The data set that I will be using can be downloaded here. You can see and edit the Displayr document containing my analysis in this post here. Check out this post for a more general overview of what data you need for Predictive Lead Scoring.
Exploring the data
As my starting point, I assume that the data is a collation of all available and relevant information. The first stage of analyzing a new data set should always be to understand the "shape" of the data. Relevant questions and their answers are:
- How many cases (rows) are there? 9240
- How many variables (columns) are there? 122
- What is the target outcome variable that we want to predict and its type? "Lead Stage", a categorical variable with breakdown as follows:
- What does a sample of the data look like? See below for the first 5 rows (note that you need to scroll right to see all the columns)
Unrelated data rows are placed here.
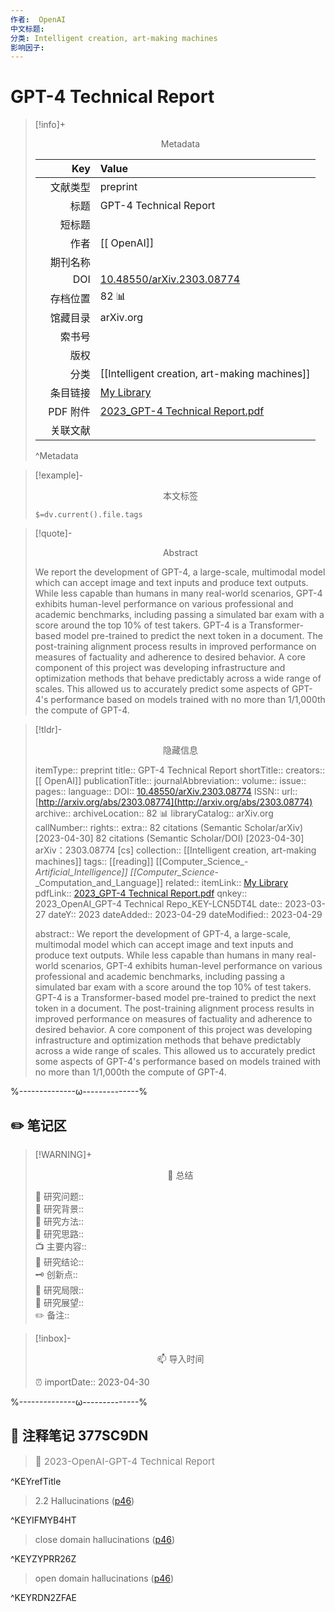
 ```yaml
---
作者:  OpenAI
中文标题: 
分类: Intelligent creation, art-making machines
影响因子: 
---
```




# GPT-4 Technical Report
> [!info]+ <center>Metadata</center>
> 
> |<div style="width: 5em">Key</div>|Value|
> |--:|:--|
> |文献类型|preprint|
> |标题|GPT-4 Technical Report|
> |短标题||
> |作者|[[ OpenAI]]|
> |期刊名称||
> |DOI|[10.48550/arXiv.2303.08774](https://doi.org/10.48550/arXiv.2303.08774)|
> |存档位置|82 📊|
> |馆藏目录|arXiv.org|
> |索书号||
> |版权||
> |分类|[[Intelligent creation, art-making machines]]|
> |条目链接|[My Library](zotero://select/library/items/LCN5DT4L)|
> |PDF 附件|[2023_GPT-4 Technical Report.pdf](zotero://open-pdf/library/items/377SC9DN)|
> |关联文献||
> ^Metadata

> [!example]- <center>本文标签</center>
> 
> `$=dv.current().file.tags`

> [!quote]- <center>Abstract</center>
> 
> We report the development of GPT-4, a large-scale, multimodal model which can accept image and text inputs and produce text outputs. While less capable than humans in many real-world scenarios, GPT-4 exhibits human-level performance on various professional and academic benchmarks, including passing a simulated bar exam with a score around the top 10% of test takers. GPT-4 is a Transformer-based model pre-trained to predict the next token in a document. The post-training alignment process results in improved performance on measures of factuality and adherence to desired behavior. A core component of this project was developing infrastructure and optimization methods that behave predictably across a wide range of scales. This allowed us to accurately predict some aspects of GPT-4's performance based on models trained with no more than 1/1,000th the compute of GPT-4.

> [!tldr]- <center>隐藏信息</center>
> 
> itemType:: preprint
> title:: GPT-4 Technical Report
> shortTitle:: 
> creators:: [[ OpenAI]]
> publicationTitle:: 
> journalAbbreviation:: 
> volume:: 
> issue:: 
> pages:: 
> language:: 
> DOI:: [10.48550/arXiv.2303.08774](https://doi.org/10.48550/arXiv.2303.08774)
> ISSN:: 
> url:: [http://arxiv.org/abs/2303.08774](http://arxiv.org/abs/2303.08774)
> archive:: 
> archiveLocation:: 82 📊
> libraryCatalog:: arXiv.org
> callNumber:: 
> rights:: 
> extra:: 82 citations (Semantic Scholar/arXiv) [2023-04-30] 82 citations (Semantic Scholar/DOI) [2023-04-30] arXiv：2303.08774 [cs]
> collection:: [[Intelligent creation, art-making machines]]
> tags:: [[reading]] [[Computer_Science_-_Artificial_Intelligence]] [[Computer_Science_-_Computation_and_Language]]
> related:: 
> itemLink:: [My Library](zotero://select/library/items/LCN5DT4L)
> pdfLink:: [2023_GPT-4 Technical Report.pdf](zotero://open-pdf/library/items/377SC9DN)
> qnkey:: 2023_OpenAI_GPT-4 Technical Repo_KEY-LCN5DT4L
> date:: 2023-03-27
> dateY:: 2023
> dateAdded:: 2023-04-29
> dateModified:: 2023-04-29
> 
> abstract:: We report the development of GPT-4, a large-scale, multimodal model which can accept image and text inputs and produce text outputs. While less capable than humans in many real-world scenarios, GPT-4 exhibits human-level performance on various professional and academic benchmarks, including passing a simulated bar exam with a score around the top 10% of test takers. GPT-4 is a Transformer-based model pre-trained to predict the next token in a document. The post-training alignment process results in improved performance on measures of factuality and adherence to desired behavior. A core component of this project was developing infrastructure and optimization methods that behave predictably across a wide range of scales. This allowed us to accurately predict some aspects of GPT-4's performance based on models trained with no more than 1/1,000th the compute of GPT-4.


%--------------ω--------------%

## ✏️ 笔记区

> [!WARNING]+ <center>🐣 总结</center>  
>
>🎯 研究问题::  
🔎 研究背景::  
🚀 研究方法::  
🐔 研究思路::  
📺 主要内容::  
🎉 研究结论::  
🗝️ 创新点::  
💩 研究局限::  
🐾 研究展望::  
✏️ 备注::  

> [!inbox]- <center>📫 导入时间</center>
>
> ⏰ importDate:: 2023-04-30

%--------------ω--------------%

## 📝 注释笔记 377SC9DN

> <span style="font-size: 15px;color: gray">📍 2023-OpenAI-GPT-4 Technical Report</span>

^KEYrefTitle

> <span class="highlight" style="background-color: [[ffd400]]">2.2 Hallucinations</span> ([p46](zotero://open-pdf/library/items/377SC9DN?page=46&annotation=IFMYB4HT))

^KEYIFMYB4HT

> <span class="highlight" style="background-color: [[ffd400]]">close domain hallucinations</span> ([p46](zotero://open-pdf/library/items/377SC9DN?page=46&annotation=ZYPRR26Z))

^KEYZYPRR26Z

> <span class="highlight" style="background-color: [[ffd400]]">open domain hallucinations</span> ([p46](zotero://open-pdf/library/items/377SC9DN?page=46&annotation=RDN2ZFAE))

^KEYRDN2ZFAE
What did we learn from these four simple questions?
- We have enough rows (at least a few hundred is a good start for building a model).
- Many models can handle 121 predictors but it is unlikely that all are useful. It generally provides more insight by starting with a simple model of fewer predictors and build back up.
- We are interested in the "Closed" category of the outcome. The distinction between some of the other categories does not seem to be relevant.
- There are many predictors with missing data. Actually looking at some data is an important and often overlooked step that allows us to identify problems early.
With the points above in mind, we will remove variables with a lot of missing data. There might be some useful information that is thrown away, but we could revisit that after building a solid model. Also removed are variables with no expected predictive power, such as "Prospect ID" and "Lead Number". These variables are unique to each lead, so provide no information that can be generalized to learn about other cases. Along the way I have also fixed the type of some variable by ensuring that dates and categories are recognized as such, and not as text.
This leaves us with a more manageable 19 predictor variables.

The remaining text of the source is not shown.